• Sonuç bulunamadı

II. MODERN FİZİK’İN GENEL YAPISI

II.III. Kuantum Kuramı

Relativite Kuramı tüm temel özellikleriyle bir kişinin ürünüdür; ilkeleri bugüne değin değişmiş değildir. Ama unutulmamalı ki, relativite kuramı, doğa olaylarını tutarlı bir dizgede toplama yolunda fizikçilerin ortaya koyduğu ortak çabanın ancak bir bölümünü oluşturur. Hemen her fizikçinin kabul edebileceği gerçek şu ki, yüzyılımızda fiziği yeniden kuran büyük devrimin asıl ağırlığı relativite kuramında değil, kuantum kuramındadır.407

Relativite ve Kuantum Kuramı, doğal felsefenin fizikteki en son iki aşamasıdır. Kuantum terimi, bilimsel anlatımla, sabit bir yörüngeden diğerine sıçrayınca serbest kalan, belli bir dalga boyunun ışık olarak yayılan soyut enerji paketini belirtir. Kuram, mikro dünya ile önceden ilişkili olduğundan, atom ve onun bileşenlerinin davranışını tasvir etme girişimlerinden doğdu.408

Belirli bir gelişme çizgisi gösteren atom fiziği, cisimlerin bu en küçük yapı taşlarının elektron ve proton gibi alt-elemanlarını (sub-atomic particles) keşfetmiş, minicik bir güneş sistemi modeli olan bir atom modeli geliştirmişti. XIX. yüzyıl başlarında Dalton tarafından kimyasal ilkeler çerçevesinde sağlam bir temele oturtulan ‘atom’ fikri, artık en önemli ve temel fizik disiplinlerinden birisi olmuş P. Lenard, J. J. Thompson ve Nagaoka, çeşitli atom modelleri geliştirmişler, Niels Bohr bir adım daha ileri giderek oldukça ileri düzeyde bir atom modeli inşa etmişti. Fakat bu modele, Newtoncu mekanik kanunları uygulanınca, klasik mekaniğin yetersiz kaldığı görüldü. Bu da, yeni bir mekanik biliminin, küçük cisimlerin mekaniği olan “Kuantum Kuramı / Mekaniği” nin kurulmasına yol açtı. Bu konuda en fazla emeği geçenler, Planck, Bohr ve Sommerfeld’dir.
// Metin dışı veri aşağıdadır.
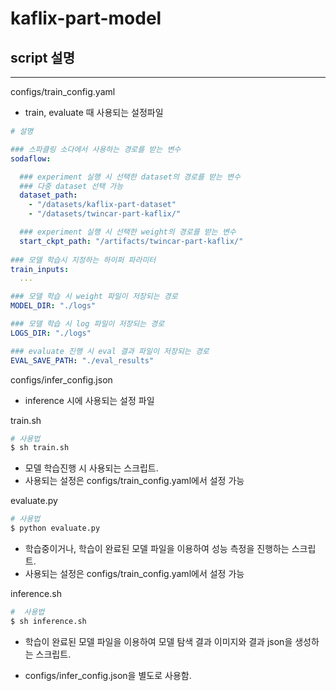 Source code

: # kaflix-part-model

## script 설명
---
configs/train_config.yaml

- train, evaluate 때 사용되는 설정파일
```yaml
# 설명

### 스파클링 소다에서 사용하는 경로를 받는 변수
sodaflow:

  ### experiment 실행 시 선택한 dataset의 경로를 받는 변수
  ### 다중 dataset 선택 가능
  dataset_path: 
    - "/datasets/kaflix-part-dataset"
    - "/datasets/twincar-part-kaflix/"

  ### experiment 실행 시 선택한 weight의 경로를 받는 변수
  start_ckpt_path: "/artifacts/twincar-part-kaflix/"
  
### 모델 학습시 지정하는 하이퍼 파라미터
train_inputs:
  ...

### 모델 학습 시 weight 파일이 저장되는 경로
MODEL_DIR: "./logs"

### 모델 학습 시 log 파일이 저장되는 경로
LOGS_DIR: "./logs"

### evaluate 진행 시 eval 결과 파일이 저장되는 경로
EVAL_SAVE_PATH: "./eval_results"
```

configs/infer_config.json

- inference 시에 사용되는 설정 파일

train.sh

```bash
# 사용법
$ sh train.sh
```

- 모델 학습진행 시 사용되는 스크립트.
- 사용되는 설정은 configs/train_config.yaml에서 설정 가능

evaluate.py

```bash
# 사용법
$ python evaluate.py 
```

- 학습중이거나, 학습이 완료된 모델 파일을 이용하여 성능 측정을 진행하는 스크립트.
- 사용되는 설정은 configs/train_config.yaml에서 설정 가능

inference.sh

```bash
#  사용법
$ sh inference.sh
```

- 학습이 완료된 모델 파일을 이용하여 모델 탐색 결과 이미지와 결과 json을 생성하는 스크립트.

- configs/infer_config.json을 별도로 사용함.


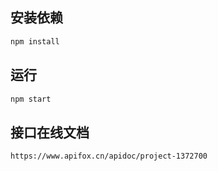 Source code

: ## 安装依赖
```markdown
npm install
```
## 运行
```markdown
npm start
```
## 接口在线文档
`https://www.apifox.cn/apidoc/project-1372700` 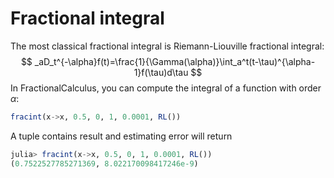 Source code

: # Fractional integral

The most classical fractional integral is Riemann-Liouville fractional integral:
$$
_aD_t^{-\alpha}f(t)=\frac{1}{\Gamma(\alpha)}\int_a^t(t-\tau)^{\alpha-1}f(\tau)d\tau
$$
In FractionalCalculus, you can compute the integral of a function with order $\alpha$:

```julia
fracint(x->x, 0.5, 0, 1, 0.0001, RL())
```

A tuple contains result and estimating error will return

```julia
julia> fracint(x->x, 0.5, 0, 1, 0.0001, RL())
(0.7522527785271369, 8.022170098417246e-9)
```





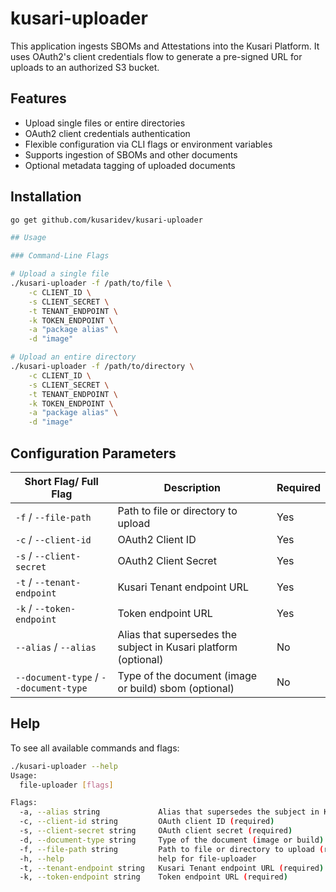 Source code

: # kusari-uploader

This application ingests SBOMs and Attestations into the Kusari Platform. It uses OAuth2's client credentials flow to generate a pre-signed URL for uploads to an authorized S3 bucket.

## Features

-   Upload single files or entire directories
-   OAuth2 client credentials authentication
-   Flexible configuration via CLI flags or environment variables
-   Supports ingestion of SBOMs and other documents
-   Optional metadata tagging of uploaded documents

## Installation

```bash
go get github.com/kusaridev/kusari-uploader

## Usage

### Command-Line Flags

# Upload a single file
./kusari-uploader -f /path/to/file \
    -c CLIENT_ID \
    -s CLIENT_SECRET \
    -t TENANT_ENDPOINT \
    -k TOKEN_ENDPOINT \
    -a "package alias" \
    -d "image"

# Upload an entire directory
./kusari-uploader -f /path/to/directory \
    -c CLIENT_ID \
    -s CLIENT_SECRET \
    -t TENANT_ENDPOINT \
    -k TOKEN_ENDPOINT \
    -a "package alias" \
    -d "image"
```

## Configuration Parameters

| Short Flag/ Full Flag | Description | Required |
|------------------|-------------|----------|
| `-f` / `--file-path` | Path to file or directory to upload | Yes |
| `-c` / `--client-id` | OAuth2 Client ID | Yes |
| `-s` / `--client-secret` | OAuth2 Client Secret | Yes |
| `-t` / `--tenant-endpoint` | Kusari Tenant endpoint URL | Yes |
| `-k` / `--token-endpoint` | Token endpoint URL | Yes |
| `--alias` / `--alias` | Alias that supersedes the subject in Kusari platform (optional) | No |
| `--document-type` / `--document-type` | Type of the document (image or build) sbom (optional) | No |

## Help

To see all available commands and flags:

```bash
./kusari-uploader --help
Usage:
  file-uploader [flags]

Flags:
  -a, --alias string             Alias that supersedes the subject in Kusari platform (optional)
  -c, --client-id string         OAuth client ID (required)
  -s, --client-secret string     OAuth client secret (required)
  -d, --document-type string     Type of the document (image or build) sbom (optional)
  -f, --file-path string         Path to file or directory to upload (required)
  -h, --help                     help for file-uploader
  -t, --tenant-endpoint string   Kusari Tenant endpoint URL (required)
  -k, --token-endpoint string    Token endpoint URL (required)
```

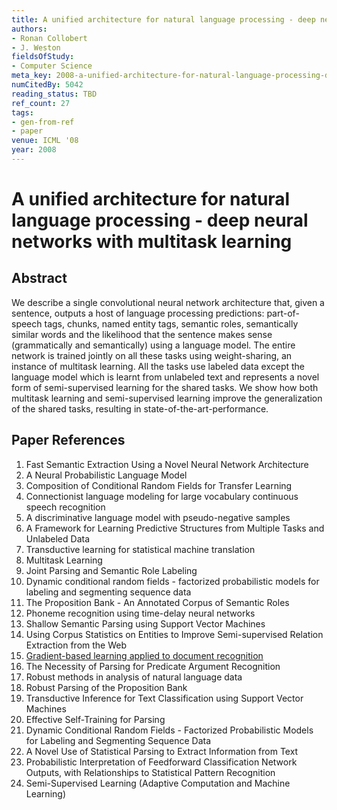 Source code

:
 ```yaml
---
title: A unified architecture for natural language processing - deep neural networks with multitask learning
authors:
- Ronan Collobert
- J. Weston
fieldsOfStudy:
- Computer Science
meta_key: 2008-a-unified-architecture-for-natural-language-processing-deep-neural-networks-with-multitask-learning
numCitedBy: 5042
reading_status: TBD
ref_count: 27
tags:
- gen-from-ref
- paper
venue: ICML '08
year: 2008
---
```


# A unified architecture for natural language processing - deep neural networks with multitask learning

## Abstract

We describe a single convolutional neural network architecture that, given a sentence, outputs a host of language processing predictions: part-of-speech tags, chunks, named entity tags, semantic roles, semantically similar words and the likelihood that the sentence makes sense (grammatically and semantically) using a language model. The entire network is trained jointly on all these tasks using weight-sharing, an instance of multitask learning. All the tasks use labeled data except the language model which is learnt from unlabeled text and represents a novel form of semi-supervised learning for the shared tasks. We show how both multitask learning and semi-supervised learning improve the generalization of the shared tasks, resulting in state-of-the-art-performance.

## Paper References

1. Fast Semantic Extraction Using a Novel Neural Network Architecture
2. A Neural Probabilistic Language Model
3. Composition of Conditional Random Fields for Transfer Learning
4. Connectionist language modeling for large vocabulary continuous speech recognition
5. A discriminative language model with pseudo-negative samples
6. A Framework for Learning Predictive Structures from Multiple Tasks and Unlabeled Data
7. Transductive learning for statistical machine translation
8. Multitask Learning
9. Joint Parsing and Semantic Role Labeling
10. Dynamic conditional random fields - factorized probabilistic models for labeling and segmenting sequence data
11. The Proposition Bank - An Annotated Corpus of Semantic Roles
12. Phoneme recognition using time-delay neural networks
13. Shallow Semantic Parsing using Support Vector Machines
14. Using Corpus Statistics on Entities to Improve Semi-supervised Relation Extraction from the Web
15. [Gradient-based learning applied to document recognition](1998-gradient-based-learning-applied-to-document-recognition)
16. The Necessity of Parsing for Predicate Argument Recognition
17. Robust methods in analysis of natural language data
18. Robust Parsing of the Proposition Bank
19. Transductive Inference for Text Classification using Support Vector Machines
20. Effective Self-Training for Parsing
21. Dynamic Conditional Random Fields - Factorized Probabilistic Models for Labeling and Segmenting Sequence Data
22. A Novel Use of Statistical Parsing to Extract Information from Text
23. Probabilistic Interpretation of Feedforward Classification Network Outputs, with Relationships to Statistical Pattern Recognition
24. Semi-Supervised Learning (Adaptive Computation and Machine Learning)
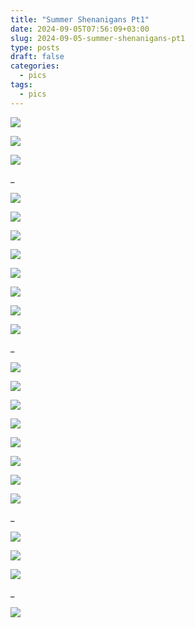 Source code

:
 ```yaml
---
title: "Summer Shenanigans Pt1"
date: 2024-09-05T07:56:09+03:00
slug: 2024-09-05-summer-shenanigans-pt1
type: posts
draft: false
categories:
  - pics
tags:
  - pics
---
```



  ![](/images/Summer-shenanigans-pt1/5-24_1.jpg)

  ![](/images/Summer-shenanigans-pt1/5-24_2.jpg)

  ![](/images/Summer-shenanigans-pt1/5-24_3.jpg)

  _

  ![](/images/Summer-shenanigans-pt1/6-15_3.jpg)
 
  ![](/images/Summer-shenanigans-pt1/6-15_1.jpg)

  ![](/images/Summer-shenanigans-pt1/6-15_13.jpg)

  ![](/images/Summer-shenanigans-pt1/6-15_5.jpg)

  ![](/images/Summer-shenanigans-pt1/6-15_6.jpg)

  ![](/images/Summer-shenanigans-pt1/6-15_9.jpg)

  ![](/images/Summer-shenanigans-pt1/6-15_11.jpg)

  ![](/images/Summer-shenanigans-pt1/6-15_12.jpg)

  _

  ![](/images/Summer-shenanigans-pt1/6-21_1.jpg)

  ![](/images/Summer-shenanigans-pt1/6-21_2.jpg)

  ![](/images/Summer-shenanigans-pt1/6-21_3.jpg)

  ![](/images/Summer-shenanigans-pt1/6-21_4.jpg)

  ![](/images/Summer-shenanigans-pt1/6-21_5.jpg)

  ![](/images/Summer-shenanigans-pt1/6-21_6.jpg)

  ![](/images/Summer-shenanigans-pt1/6-21_7.jpg)

  ![](/images/Summer-shenanigans-pt1/6-21_8.jpg)

  _

  ![](/images/Summer-shenanigans-pt1/6-28_1.jpg)

  ![](/images/Summer-shenanigans-pt1/6-28_2.jpg)

  ![](/images/Summer-shenanigans-pt1/6-28_3.jpg)

  _

  ![](/images/Summer-shenanigans-pt1/7-06_2.jpg)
407 Infeld, Leopold, Albert Einstein: Bilimsel Kişiliği ve Dünyamıza Etkisi, (Çev. Cemal Yıldırım), Bilgi Yay., Ankara, 1999, s. 119.

408 Davies, Paul, Tanrı ve Yeni Fizik, (Çev. Murat Temelli), İm Yayın Tasarım, İstanbul, 1995, s. 203.

Fazla sayıdaki radyoaktif atomlar istatistiğin yasalarına tabi iken, tek bir atom çekirdeğinin bozunmasının kesin anı önceden bilinemez. Bu temel belirsizlik, bütün atomsal ve atomaltı fenomenleri kapsamına alır ve onları açıklamak için ortak duyuya ait inançların radikal bir revizyonuna gerek duyar. Önce, bu yüzyılın ilk döneminde atomsal belirsizlik keşfedilmişti.409 Bu, kuramın kurucularından olan Heisenberg’in meşhur belirsizlik ilkesinden kaynaklanmaktadır. İlke bir atomun ya da elektronun veya herneyse, tuttuğu yeri, bir ve aynı zamanda nasıl hareket ettiğini bilemeyeceğinizi söyler. Sadece onu bilemeyeceğinizi değil, ama olan belirli bir yer ve hareketle, bir atomun tamamen kavranılmasının da anlamsız olduğunu söyler. Bohr’a göre, atomun belirsiz ve bulutumsu dünyası, sadece gözlem yapıldığı zaman somut gerçekliği güçlendirir. Bir gözlemin yokluğunda atom bir hayalettir.410

Kuantum kuramının akıl karıştırıcı özelliklerini çoğu, zihin-beden ikiliğini hatırlatan, dalga-parçacık ikiliği, görülmemiş bir dille anlaşılabilir. Bu fikre göre, elektron ya da foton gibi mikroskopik bir varlık bazen bir parçacık bazen de bir dalga gibi davranır; o seçilen deneyin türüne bağlıdır. Bir parçacık dalgadan bütünüyle farklı bir canlıdır: Oysa ki, ayrılabilir ve savrulabilir, şekilsiz bir kargaşalık olan bir dalga, yoğunlaşmış maddenin bir parçasıdır. Bir şey nasıl her ikisi de olabiliyor? 411 Kuantum dalgası bir olasılık dalgasıdır. O, enerji ve rotasyon gibi bir nitelik hakkında, onun sahip olabileceği hangi şansın, bir parçacık olduğunu bekleyebileceğimizi anlatır. Dalga, böylelikle doğasında var olan belirsizliği ve kuantum etkeninin önceden bilinemezliğini kapsamaktadır.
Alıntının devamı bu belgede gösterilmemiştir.